- **What you need to do**
Should the word "process" occur in a line of the records, copy that line.

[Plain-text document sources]
┌──
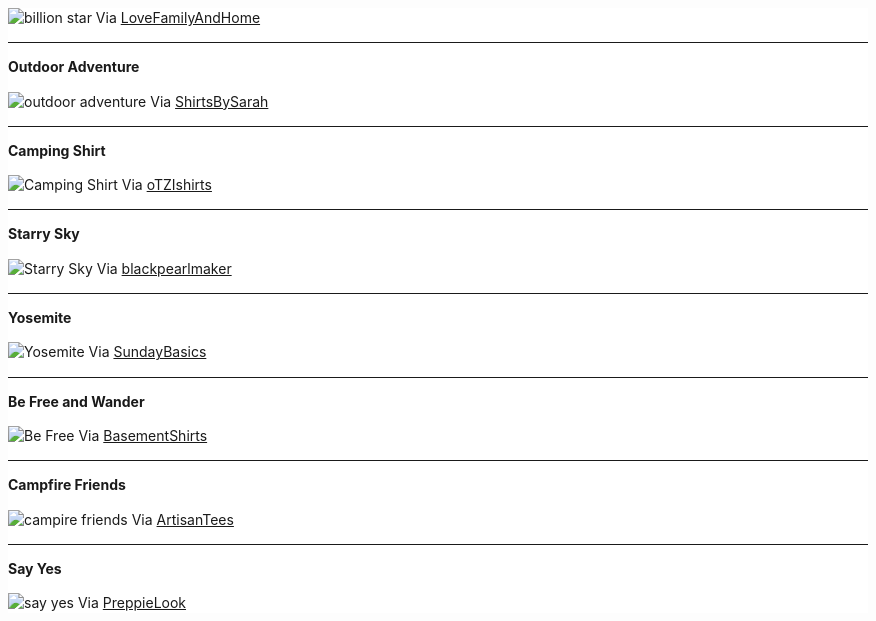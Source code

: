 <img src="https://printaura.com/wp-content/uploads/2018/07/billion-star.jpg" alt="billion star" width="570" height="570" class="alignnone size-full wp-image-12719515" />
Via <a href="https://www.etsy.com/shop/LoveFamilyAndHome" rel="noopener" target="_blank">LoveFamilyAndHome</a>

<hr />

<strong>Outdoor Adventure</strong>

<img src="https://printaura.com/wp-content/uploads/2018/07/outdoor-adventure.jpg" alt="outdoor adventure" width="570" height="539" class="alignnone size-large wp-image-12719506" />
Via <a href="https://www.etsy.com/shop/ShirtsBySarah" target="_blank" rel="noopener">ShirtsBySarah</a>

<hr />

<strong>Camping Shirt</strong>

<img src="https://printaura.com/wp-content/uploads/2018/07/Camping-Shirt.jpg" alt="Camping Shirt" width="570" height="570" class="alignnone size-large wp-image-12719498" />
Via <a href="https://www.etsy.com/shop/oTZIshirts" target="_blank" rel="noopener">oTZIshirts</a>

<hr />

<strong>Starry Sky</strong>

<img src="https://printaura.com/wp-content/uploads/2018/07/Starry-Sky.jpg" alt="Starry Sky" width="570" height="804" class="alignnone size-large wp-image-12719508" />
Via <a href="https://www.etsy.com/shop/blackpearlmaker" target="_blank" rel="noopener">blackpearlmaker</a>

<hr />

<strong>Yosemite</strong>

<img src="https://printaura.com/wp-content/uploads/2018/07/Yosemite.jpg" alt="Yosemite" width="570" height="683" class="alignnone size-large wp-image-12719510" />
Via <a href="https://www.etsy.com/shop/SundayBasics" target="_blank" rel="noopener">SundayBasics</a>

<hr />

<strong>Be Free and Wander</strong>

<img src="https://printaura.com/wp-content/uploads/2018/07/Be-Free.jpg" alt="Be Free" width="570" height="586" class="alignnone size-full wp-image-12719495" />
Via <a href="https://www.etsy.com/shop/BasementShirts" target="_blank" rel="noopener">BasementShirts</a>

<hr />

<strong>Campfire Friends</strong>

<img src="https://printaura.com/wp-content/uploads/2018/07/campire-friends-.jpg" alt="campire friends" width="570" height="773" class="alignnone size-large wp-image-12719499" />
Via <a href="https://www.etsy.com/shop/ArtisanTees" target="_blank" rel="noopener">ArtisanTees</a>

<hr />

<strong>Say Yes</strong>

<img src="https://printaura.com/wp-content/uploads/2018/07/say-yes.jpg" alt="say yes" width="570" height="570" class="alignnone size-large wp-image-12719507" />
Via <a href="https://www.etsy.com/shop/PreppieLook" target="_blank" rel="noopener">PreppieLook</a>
└──
┌──
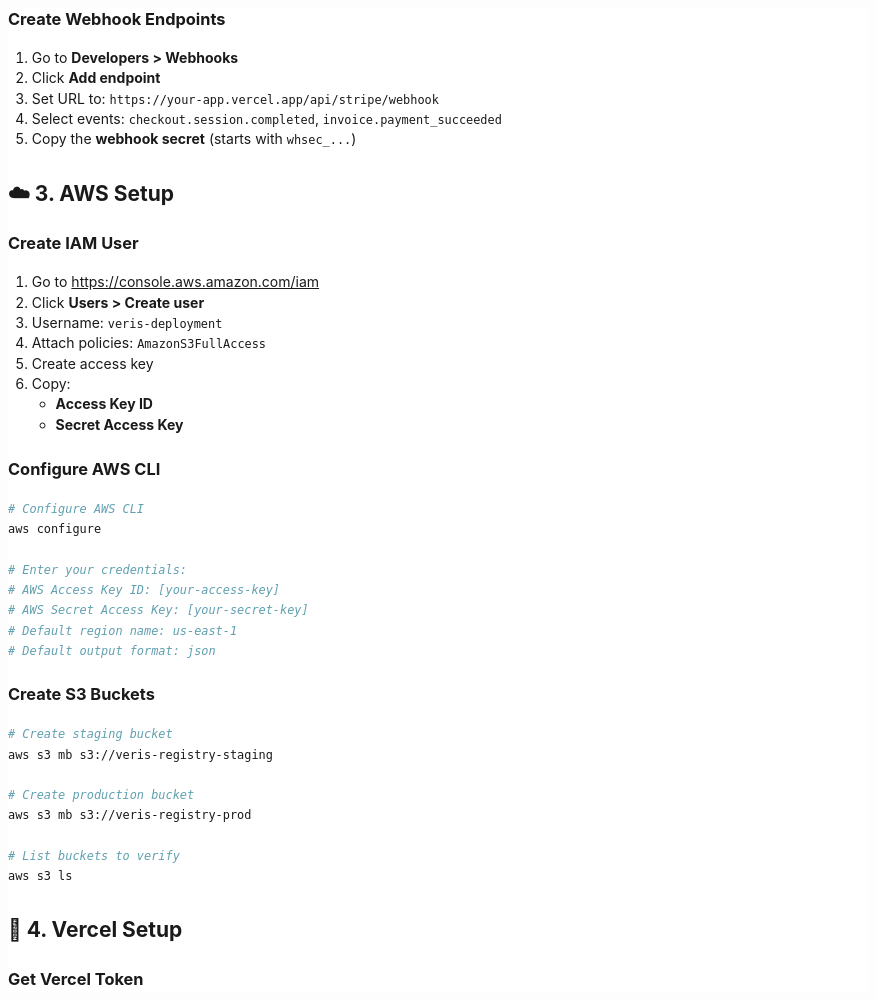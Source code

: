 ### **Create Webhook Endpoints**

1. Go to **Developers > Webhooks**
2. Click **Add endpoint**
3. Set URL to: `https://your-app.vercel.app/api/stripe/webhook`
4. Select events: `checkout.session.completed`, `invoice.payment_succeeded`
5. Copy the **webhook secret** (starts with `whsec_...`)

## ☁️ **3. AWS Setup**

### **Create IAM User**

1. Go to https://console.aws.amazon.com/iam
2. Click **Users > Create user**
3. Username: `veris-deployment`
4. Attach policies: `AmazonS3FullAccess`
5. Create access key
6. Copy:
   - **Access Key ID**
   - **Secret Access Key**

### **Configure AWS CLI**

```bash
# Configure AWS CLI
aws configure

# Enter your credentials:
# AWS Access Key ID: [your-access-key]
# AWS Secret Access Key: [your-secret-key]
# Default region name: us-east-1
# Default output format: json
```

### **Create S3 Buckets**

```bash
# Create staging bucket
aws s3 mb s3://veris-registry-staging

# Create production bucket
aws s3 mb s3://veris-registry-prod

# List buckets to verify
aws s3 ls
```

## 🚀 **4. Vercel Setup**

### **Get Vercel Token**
└──
┌──
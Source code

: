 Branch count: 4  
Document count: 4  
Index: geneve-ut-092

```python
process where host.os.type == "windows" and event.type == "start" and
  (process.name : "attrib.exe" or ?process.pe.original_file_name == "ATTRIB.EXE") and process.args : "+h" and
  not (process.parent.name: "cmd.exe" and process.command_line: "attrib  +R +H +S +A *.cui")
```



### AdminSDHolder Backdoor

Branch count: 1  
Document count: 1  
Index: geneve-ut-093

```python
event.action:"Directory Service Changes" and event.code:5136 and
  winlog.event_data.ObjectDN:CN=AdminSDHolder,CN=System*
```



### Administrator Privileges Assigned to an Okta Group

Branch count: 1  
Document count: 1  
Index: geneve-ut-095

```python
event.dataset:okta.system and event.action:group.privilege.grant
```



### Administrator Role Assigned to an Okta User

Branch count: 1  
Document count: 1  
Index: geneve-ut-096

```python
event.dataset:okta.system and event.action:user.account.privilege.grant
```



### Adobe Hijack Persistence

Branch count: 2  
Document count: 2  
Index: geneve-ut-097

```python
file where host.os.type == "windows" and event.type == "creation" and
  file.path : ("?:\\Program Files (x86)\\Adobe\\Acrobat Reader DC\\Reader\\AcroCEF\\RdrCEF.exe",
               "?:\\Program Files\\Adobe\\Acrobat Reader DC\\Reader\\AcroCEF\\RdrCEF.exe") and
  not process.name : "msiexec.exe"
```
└──
- **Answer to this problem**
process where host.os.type == "windows" and event.type == "start" and
  (process.name : "attrib.exe" or ?process.pe.original_file_name == "ATTRIB.EXE") and process.args : "+h" and
  not (process.parent.name: "cmd.exe" and process.command_line: "attrib  +R +H +S +A *.cui")
  not process.name : "msiexec.exe"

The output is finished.